* [EXERCISE BRIEF]
Wherever a line in the records contains the word "width", return that line.
--- START ---
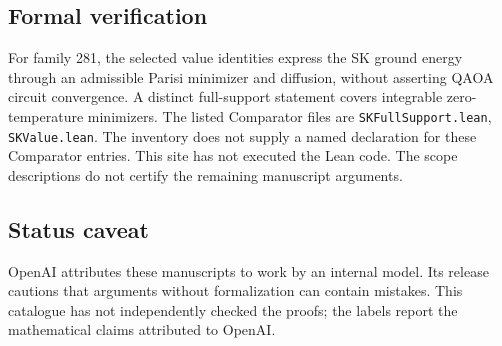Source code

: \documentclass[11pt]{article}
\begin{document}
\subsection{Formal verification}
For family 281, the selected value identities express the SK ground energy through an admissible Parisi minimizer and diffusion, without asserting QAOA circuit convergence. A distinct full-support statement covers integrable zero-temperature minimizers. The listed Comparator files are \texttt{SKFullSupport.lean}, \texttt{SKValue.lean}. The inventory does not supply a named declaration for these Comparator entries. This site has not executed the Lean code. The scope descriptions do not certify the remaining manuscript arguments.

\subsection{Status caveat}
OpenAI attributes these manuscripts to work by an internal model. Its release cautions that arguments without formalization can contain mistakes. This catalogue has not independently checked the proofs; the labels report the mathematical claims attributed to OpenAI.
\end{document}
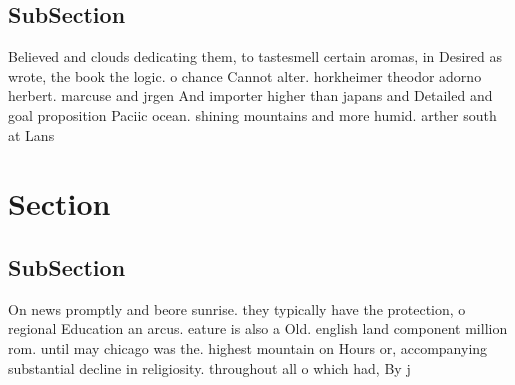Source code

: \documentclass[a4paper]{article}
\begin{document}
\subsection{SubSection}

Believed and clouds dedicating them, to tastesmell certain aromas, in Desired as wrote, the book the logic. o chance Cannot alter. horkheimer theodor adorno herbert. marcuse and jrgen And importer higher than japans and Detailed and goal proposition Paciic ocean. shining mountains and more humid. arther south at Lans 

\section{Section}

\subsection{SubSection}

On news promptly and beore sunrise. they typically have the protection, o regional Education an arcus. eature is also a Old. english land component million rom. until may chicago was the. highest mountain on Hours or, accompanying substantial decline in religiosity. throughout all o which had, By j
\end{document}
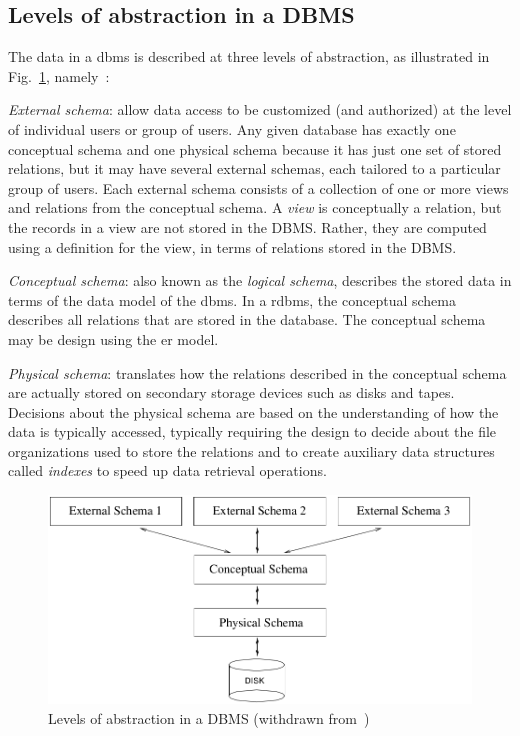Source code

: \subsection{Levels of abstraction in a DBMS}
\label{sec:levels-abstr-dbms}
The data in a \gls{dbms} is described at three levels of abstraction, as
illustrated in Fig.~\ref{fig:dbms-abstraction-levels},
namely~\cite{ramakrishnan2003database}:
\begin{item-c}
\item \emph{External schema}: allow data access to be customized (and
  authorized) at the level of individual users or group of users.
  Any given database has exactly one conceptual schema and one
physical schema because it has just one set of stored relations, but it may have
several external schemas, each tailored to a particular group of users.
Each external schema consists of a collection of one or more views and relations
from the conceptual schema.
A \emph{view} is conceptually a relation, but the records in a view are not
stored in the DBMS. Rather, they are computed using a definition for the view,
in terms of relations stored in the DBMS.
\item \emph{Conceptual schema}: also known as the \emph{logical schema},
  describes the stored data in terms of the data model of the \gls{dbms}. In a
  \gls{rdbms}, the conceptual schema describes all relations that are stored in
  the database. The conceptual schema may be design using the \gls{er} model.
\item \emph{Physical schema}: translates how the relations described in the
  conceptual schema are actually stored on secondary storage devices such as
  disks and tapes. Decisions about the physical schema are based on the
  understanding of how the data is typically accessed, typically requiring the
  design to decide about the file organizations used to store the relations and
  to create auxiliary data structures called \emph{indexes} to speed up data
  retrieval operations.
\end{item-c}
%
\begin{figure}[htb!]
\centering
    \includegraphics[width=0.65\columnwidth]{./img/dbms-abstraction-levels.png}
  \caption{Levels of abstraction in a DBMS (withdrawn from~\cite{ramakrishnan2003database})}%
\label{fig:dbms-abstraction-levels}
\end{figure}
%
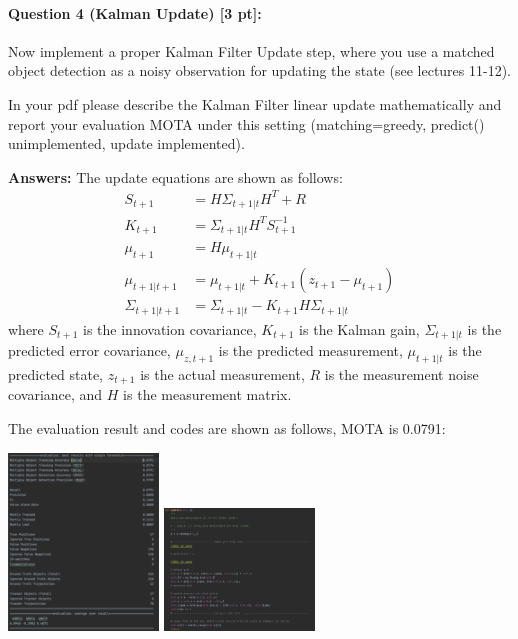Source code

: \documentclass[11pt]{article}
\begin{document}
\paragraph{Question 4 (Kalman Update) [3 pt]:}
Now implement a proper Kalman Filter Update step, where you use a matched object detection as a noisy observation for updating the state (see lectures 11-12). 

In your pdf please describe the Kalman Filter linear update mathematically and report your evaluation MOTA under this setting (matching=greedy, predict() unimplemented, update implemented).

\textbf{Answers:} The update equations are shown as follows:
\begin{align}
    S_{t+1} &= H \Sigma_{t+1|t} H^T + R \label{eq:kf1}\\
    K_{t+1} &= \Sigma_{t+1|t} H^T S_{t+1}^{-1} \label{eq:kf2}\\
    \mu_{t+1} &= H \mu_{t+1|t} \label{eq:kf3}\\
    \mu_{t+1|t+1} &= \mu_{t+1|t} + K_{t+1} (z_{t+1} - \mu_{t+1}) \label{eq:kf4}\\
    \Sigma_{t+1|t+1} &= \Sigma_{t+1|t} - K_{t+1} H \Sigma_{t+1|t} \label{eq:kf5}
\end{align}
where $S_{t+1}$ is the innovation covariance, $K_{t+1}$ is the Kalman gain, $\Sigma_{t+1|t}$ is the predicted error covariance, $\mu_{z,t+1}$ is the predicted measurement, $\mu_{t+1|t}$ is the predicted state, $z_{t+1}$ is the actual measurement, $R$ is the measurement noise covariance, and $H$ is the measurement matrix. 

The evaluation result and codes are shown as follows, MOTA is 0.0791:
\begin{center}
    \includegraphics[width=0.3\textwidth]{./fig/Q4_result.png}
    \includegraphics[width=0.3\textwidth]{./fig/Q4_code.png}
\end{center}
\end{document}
--- END ---
* [ANSWER SPACE]
    \includegraphics[width=0.65\columnwidth]{./img/dbms-abstraction-levels.png}
    \includegraphics[width=0.3\textwidth]{./fig/Q4_result.png}
    \includegraphics[width=0.3\textwidth]{./fig/Q4_code.png}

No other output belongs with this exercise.